How to Set Up Focus Modes on Your Phone
How to Set Up Focus Modes on Your Phone
Do Not Disturb is a blunt instrument: everything gets silenced. Focus modes are surgical: you choose exactly which people, apps, and notifications get through based on what you are doing. Work mode silences your group chats but allows Slack. Sleep mode blocks everything except calls from family. Here is how to set them up.
iPhone Focus Modes
Go to Settings > Focus. You will see default profiles: Do Not Disturb, Driving, Sleep, and Personal. Tap any to customize, or tap + to create a new one.
Work Focus: Tap “Allowed People” and add your boss, key coworkers, and clients. Only they can reach you with calls or messages. Tap “Allowed Apps” and add Slack, your email app, and calendar. All other notifications are silenced and delivered quietly later.
Under “Focus Filters,” hide personal email accounts from Mail during work, or show only your work Safari tab group. On the Home Screen, set a work-only page that shows only productivity apps.
Sleep Focus: Allow only Favorites contacts for calls (for emergencies). Block all app notifications. Set a schedule to activate automatically at your bedtime and deactivate at your alarm time.
Personal Focus: Block work apps (Slack, Teams, Outlook) during evenings and weekends. Allow everything else.
Automation: Each Focus can trigger automatically based on time, location, or when you open a specific app. Work Focus activates when you arrive at the office (using location). Driving Focus activates when connected to your car’s Bluetooth. Sleep Focus activates at 10 PM. You never have to toggle manually.
Android Focus Mode
Go to Settings > Digital Wellbeing > Focus Mode. Select the apps you want to pause. When Focus Mode is active, those apps are grayed out and cannot send notifications.

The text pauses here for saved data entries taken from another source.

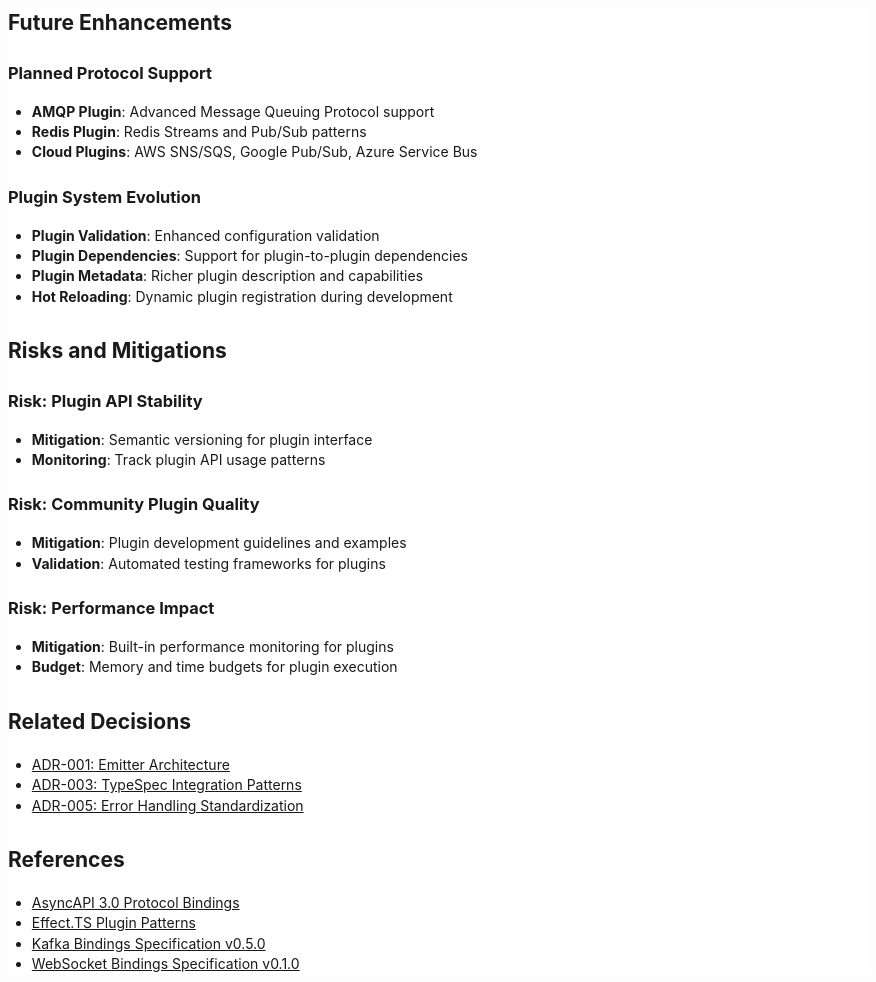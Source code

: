 ## Future Enhancements

### Planned Protocol Support
- **AMQP Plugin**: Advanced Message Queuing Protocol support
- **Redis Plugin**: Redis Streams and Pub/Sub patterns
- **Cloud Plugins**: AWS SNS/SQS, Google Pub/Sub, Azure Service Bus

### Plugin System Evolution
- **Plugin Validation**: Enhanced configuration validation
- **Plugin Dependencies**: Support for plugin-to-plugin dependencies
- **Plugin Metadata**: Richer plugin description and capabilities
- **Hot Reloading**: Dynamic plugin registration during development

## Risks and Mitigations

### Risk: Plugin API Stability
- **Mitigation**: Semantic versioning for plugin interface
- **Monitoring**: Track plugin API usage patterns

### Risk: Community Plugin Quality
- **Mitigation**: Plugin development guidelines and examples
- **Validation**: Automated testing frameworks for plugins

### Risk: Performance Impact
- **Mitigation**: Built-in performance monitoring for plugins
- **Budget**: Memory and time budgets for plugin execution

## Related Decisions

- [ADR-001: Emitter Architecture](./ADR-001-emitter-architecture.md)
- [ADR-003: TypeSpec Integration Patterns](./ADR-003-typespec-integration-patterns.md)
- [ADR-005: Error Handling Standardization](./ADR-005-error-handling.md)

## References

- [AsyncAPI 3.0 Protocol Bindings](https://github.com/asyncapi/bindings)
- [Effect.TS Plugin Patterns](https://effect.website/docs/guides/plugins)
- [Kafka Bindings Specification v0.5.0](https://github.com/asyncapi/bindings/tree/master/kafka)
- [WebSocket Bindings Specification v0.1.0](https://github.com/asyncapi/bindings/tree/master/websockets)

Set a schedule: tap the clock icon and add times. For example, pause social media and games from 9 AM to 5 PM on weekdays.
Do Not Disturb (advanced): Settings > Sound > Do Not Disturb > Schedules. Create rules based on time or calendar events. During calendar events marked “Busy,” automatically enable DND. Allow calls from Starred Contacts only. Let repeat callers through (someone calling twice within 15 minutes, indicating urgency).
Samsung: Settings > Modes and Routines. Samsung offers preset modes (Sleep, Work, Exercise, Driving) plus fully custom routines. A routine can change your wallpaper, enable DND, turn on specific settings, and launch apps simultaneously. Set “Work” to activate at the office location, switch to dark mode, silence social apps, and open your calendar.
Tips for Effective Focus Modes
Start simple: Create Work and Sleep modes. Add more later if needed. Too many modes becomes its own distraction.
Allow repeat callers: In every Focus mode, enable the “Allow Repeated Calls” option. If someone calls twice within 3 minutes, it is probably important.
Use Focus Status: On iPhone, enable “Share Focus Status.” When someone texts you, they see “X has notifications silenced” with an option to “Notify Anyway” for genuinely urgent messages. This sets expectations without requiring you to explain why you did not respond immediately.
Link to Home Screen pages: On iPhone, assign a different Home Screen to each Focus mode. Work mode shows only productivity apps. Personal mode shows social and entertainment apps. Your phone’s interface transforms based on context.
Related Guides
- How to Reduce Screen Time Without Missing Out
- How to Set Up Parental Controls on Any Device
- How to Automate Your Phone with Routines
Bottom Line
Create a Work and Sleep Focus mode at minimum. Set them to activate automatically based on time or location. Allow only essential people and apps through each mode. Your phone transforms from a constant interruption machine into a tool that serves you on your schedule.